For businesses, digital transformation is certainly one of the decade’s buzzwords.
IoT is driving rapid technological developments, across almost every industry. Not only does this involve the introduction of new IoT devices – which span everything from biochips to car sensors – but it also paves the way for entire business IoT ecosystems.
But, before the futuristic IoT world that we envision can become a reality, the global data centre infrastructure needs to be prepared.
Businesses will be creating, managing and storing more data than ever before and, as this data is at a previously inconceivable level of personal and private, security will play a pivotal role in the successful implementation of IoT data evolution.
The driving force behind data centre evolution – why do we need IoT?
Previously considered to be within the same bracket as hoverboards, IoT is now set to revolutionise countless industries.
Smart devices will gather data through sensors, processors and other hardware, before sending it to an IoT cloud getaway for analysis – all without any human input required.
The opportunities for this technology are endless, spanning everything from providing more advanced healthcare services to keeping our roads safer, and even creating a more intuitive experience at big music events.
From the perspective of a company, the benefits of IoT are multi-faceted and far-reaching. If implemented successfully, IoT can improve internal efficiency, provide a greater degree of control and automation, increase operational transparency, offer real-time insights into operations, automate processes, increase delivery speed, and provide a more bespoke customer service, just to name a handful. These opportunities expand when IoT is partnered with AI and ML, enhancing the technology further.
As you can see, the new wave of IoT technologies has sparked a complete reimagining of how we deliver value and what companies can do to raise the bar.
Building a high-security IoT ecosystem
The rise of IoT will bring with it entirely new demands on data volumes, data storage and data speed, forcing data centres to expand and pivot quickly.
“In fact, the biggest impact from IoT in the data centre will be video applications – entertainment, security monitoring, data mining and safety, for example. Companies need to store that data and act on it in real time, rather than analysing static data or photos,” explains Lewis White, Vice President of Enterprise Infrastructure for Europe at CommScope.
Alongside this, the deeply personal nature of some of the data that IoT devices will gather – including real-time location updates, healthcare information and user behaviours – will require data centres to operate with the maximum possible security.

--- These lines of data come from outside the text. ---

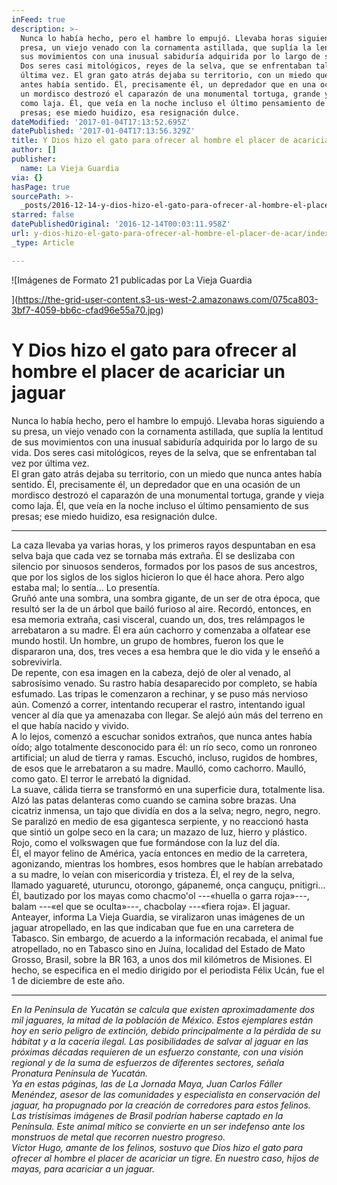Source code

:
 ```yaml
---
inFeed: true
description: >-
  Nunca lo había hecho, pero el hambre lo empujó. Llevaba horas siguiendo a su
  presa, un viejo venado con la cornamenta astillada, que suplía la lentitud de
  sus movimientos con una inusual sabiduría adquirida por lo largo de su vida.
  Dos seres casi mitológicos, reyes de la selva, que se enfrentaban tal vez por
  última vez. El gran gato atrás dejaba su territorio, con un miedo que nunca
  antes había sentido. Él, precisamente él, un depredador que en una ocasión de
  un mordisco destrozó el caparazón de una monumental tortuga, grande y vieja
  como laja. Él, que veía en la noche incluso el último pensamiento de sus
  presas; ese miedo huidizo, esa resignación dulce. 
dateModified: '2017-01-04T17:13:52.695Z'
datePublished: '2017-01-04T17:13:56.329Z'
title: Y Dios hizo el gato para ofrecer al hombre el placer de acariciar un jaguar
author: []
publisher:
  name: La Vieja Guardia
via: {}
hasPage: true
sourcePath: >-
  _posts/2016-12-14-y-dios-hizo-el-gato-para-ofrecer-al-hombre-el-placer-de-acar.md
starred: false
datePublishedOriginal: '2016-12-14T00:03:11.958Z'
url: y-dios-hizo-el-gato-para-ofrecer-al-hombre-el-placer-de-acar/index.html
_type: Article

---
```

![Imágenes de Formato 21 publicadas por La Vieja Guardia

](https://the-grid-user-content.s3-us-west-2.amazonaws.com/075ca803-3bf7-4059-bb6c-cfad96e55a70.jpg)

# Y Dios hizo el gato para ofrecer al hombre el placer de acariciar un jaguar

Nunca lo había hecho, pero el hambre lo empujó. Llevaba horas siguiendo a su presa, un viejo venado con la cornamenta astillada, que suplía la lentitud de sus movimientos con una inusual sabiduría adquirida por lo largo de su vida. Dos seres casi mitológicos, reyes de la selva, que se enfrentaban tal vez por última vez.   
El gran gato atrás dejaba su territorio, con un miedo que nunca antes había sentido. Él, precisamente él, un depredador que en una ocasión de un mordisco destrozó el caparazón de una monumental tortuga, grande y vieja como laja. Él, que veía en la noche incluso el último pensamiento de sus presas; ese miedo huidizo, esa resignación dulce. 

---

La caza llevaba ya varias horas, y los primeros rayos despuntaban en esa selva baja que cada vez se tornaba más extraña. Él se deslizaba con silencio por sinuosos senderos, formados por los pasos de sus ancestros, que por los siglos de los siglos hicieron lo que él hace ahora. Pero algo estaba mal; lo sentía... Lo presentía.   
Gruñó ante una sombra, una sombra gigante, de un ser de otra época, que resultó ser la de un árbol que bailó furioso al aire. Recordó, entonces, en esa memoria extraña, casi visceral, cuando un, dos, tres relámpagos le arrebataron a su madre. Él era aún cachorro y comenzaba a olfatear ese mundo hostil. Un hombre, un grupo de hombres, fueron los que le dispararon una, dos, tres veces a esa hembra que le dio vida y le enseñó a sobrevivirla.   
De repente, con esa imagen en la cabeza, dejó de oler al venado, al sabrosísimo venado. Su rastro había desaparecido por completo, se había esfumado. Las tripas le comenzaron a rechinar, y se puso más nervioso aún. Comenzó a correr, intentando recuperar el rastro, intentando igual vencer al día que ya amenazaba con llegar. Se alejó aún más del terreno en el que había nacido y vivido.   
A lo lejos, comenzó a escuchar sonidos extraños, que nunca antes había oído; algo totalmente desconocido para él: un río seco, como un ronroneo artificial; un alud de tierra y ramas. Escuchó, incluso, rugidos de hombres, de esos que le arrebataron a su madre. Maulló, como cachorro. Maulló, como gato. El terror le arrebató la dignidad.   
La suave, cálida tierra se transformó en una superficie dura, totalmente lisa. Alzó las patas delanteras como cuando se camina sobre brazas. Una cicatriz inmensa, un tajo que dividía en dos a la selva; negro, negro, negro. Se paralizó en medio de esa gigantesca serpiente, y no reaccionó hasta que sintió un golpe seco en la cara; un mazazo de luz, hierro y plástico. Rojo, como el volkswagen que fue formándose con la luz del día.   
Él, el mayor felino de América, yacía entonces en medio de la carretera, agonizando, mientras los hombres, esos hombres que le habían arrebatado a su madre, lo veían con misericordia y tristeza. Él, el rey de la selva, llamado yaguareté, uturuncu, otorongo, gápanemé, onça canguçu, pnitigri... Él, bautizado por los mayas como chacmo'ol ---«huella o garra roja»---, balam ---«el que se oculta»---, chacbolay ---«fiera roja». El jaguar.   
Anteayer, informa La Vieja Guardia, se viralizaron unas imágenes de un jaguar atropellado, en las que indicaban que fue en una carretera de Tabasco. Sin embargo, de acuerdo a la información recabada, el animal fue atropellado, no en Tabasco sino en Juína, localidad del Estado de Mato Grosso, Brasil, sobre la BR 163, a unos dos mil kilómetros de Misiones. El hecho, se especifica en el medio dirigido por el periodista Félix Ucán, fue el 1 de diciembre de este año.

---

_En la Península de Yucatán se calcula que existen aproximadamente dos mil jaguares, la mitad de la población de México. Estos ejemplares están hoy en serio peligro de extinción, debido principalmente a la pérdida de su hábitat y a la cacería ilegal. Las posibilidades de salvar al jaguar en las próximas décadas requieren de un esfuerzo constante, con una visión regional y de la suma de esfuerzos de diferentes sectores, señala Pronatura Península de Yucatán.   
Ya en estas páginas, las de La Jornada Maya, Juan Carlos Fáller Menéndez, asesor de las comunidades y especialista en conservación del jaguar, ha propugnado por la creación de corredores para estos felinos. Las tristísimas imágenes de Brasil podrían haberse captado en la Península. Este animal mítico se convierte en un ser indefenso ante los monstruos de metal que recorren nuestro progreso.   
Víctor Hugo, amante de los felinos, sostuvo que Dios hizo el gato para ofrecer al hombre el placer de acariciar un tigre. En nuestro caso, hijos de mayas, para acariciar a un jaguar._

Thankfully, the benefits of an IoT framework can also be implemented to support data centres themselves. This system upgrade can help data centre providers to maximise uptime, lower operating costs, and enhance physical security.
However, it is important to note that a failure to manage the new IoT framework appropriately will also introduce cyber security vulnerabilities.
“Failing to change the default password or to update the firmware are good examples of this. As is allowing unencrypted communication between the client application and server,” advises Paul Dodds, the Country Manager at Genetec UK & Ireland.
To manage these vulnerabilities, Dodds recommends that data centres adopt a unified approach to security, with a cyber-physical security framework.
“Physical and cybersecurity can no longer be treated as separate disciplines. Those responsible for physical security must instead work closely with their IT departments. By working together, they can better protect their facilities and information. This is best achieved with a unified security solution,” says Dodds.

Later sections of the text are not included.